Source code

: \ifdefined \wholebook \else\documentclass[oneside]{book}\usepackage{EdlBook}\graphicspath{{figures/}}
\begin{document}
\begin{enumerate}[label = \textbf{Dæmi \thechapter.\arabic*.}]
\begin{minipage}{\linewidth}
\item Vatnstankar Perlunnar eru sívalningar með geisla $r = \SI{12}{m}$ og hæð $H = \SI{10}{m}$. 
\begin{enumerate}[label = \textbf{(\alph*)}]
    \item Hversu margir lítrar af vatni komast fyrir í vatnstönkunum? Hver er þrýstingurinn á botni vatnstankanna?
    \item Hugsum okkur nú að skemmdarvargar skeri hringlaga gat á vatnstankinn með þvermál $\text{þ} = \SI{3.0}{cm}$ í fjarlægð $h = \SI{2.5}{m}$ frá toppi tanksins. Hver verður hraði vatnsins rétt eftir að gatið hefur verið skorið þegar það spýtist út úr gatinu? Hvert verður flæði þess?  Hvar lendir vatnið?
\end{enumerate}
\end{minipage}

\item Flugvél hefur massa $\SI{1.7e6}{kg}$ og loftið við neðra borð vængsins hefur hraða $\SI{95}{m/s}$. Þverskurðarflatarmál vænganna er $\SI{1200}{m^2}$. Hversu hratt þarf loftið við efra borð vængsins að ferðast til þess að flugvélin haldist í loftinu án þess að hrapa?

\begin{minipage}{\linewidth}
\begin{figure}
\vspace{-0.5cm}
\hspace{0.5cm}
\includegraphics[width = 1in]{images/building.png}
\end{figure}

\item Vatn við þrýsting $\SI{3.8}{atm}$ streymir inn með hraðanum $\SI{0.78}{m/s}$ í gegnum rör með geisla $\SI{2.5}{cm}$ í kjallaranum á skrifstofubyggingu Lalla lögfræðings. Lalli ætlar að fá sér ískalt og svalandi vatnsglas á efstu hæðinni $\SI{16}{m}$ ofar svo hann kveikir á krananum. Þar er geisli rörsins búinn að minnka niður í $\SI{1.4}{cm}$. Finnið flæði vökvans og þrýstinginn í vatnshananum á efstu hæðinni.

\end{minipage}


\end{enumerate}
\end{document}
___
__EXERCISE__
Transcribe, word for word, the data above from its first line through the line with "á botni vatnstankanna?", and include nothing else.

__YOUR SOLUTION__
Source code

: \ifdefined \wholebook \else\documentclass[oneside]{book}\usepackage{EdlBook}\graphicspath{{figures/}}
\begin{document}
\begin{enumerate}[label = \textbf{Dæmi \thechapter.\arabic*.}]
\begin{minipage}{\linewidth}
\item Vatnstankar Perlunnar eru sívalningar með geisla $r = \SI{12}{m}$ og hæð $H = \SI{10}{m}$. 
\begin{enumerate}[label = \textbf{(\alph*)}]
    \item Hversu margir lítrar af vatni komast fyrir í vatnstönkunum? Hver er þrýstingurinn á botni vatnstankanna?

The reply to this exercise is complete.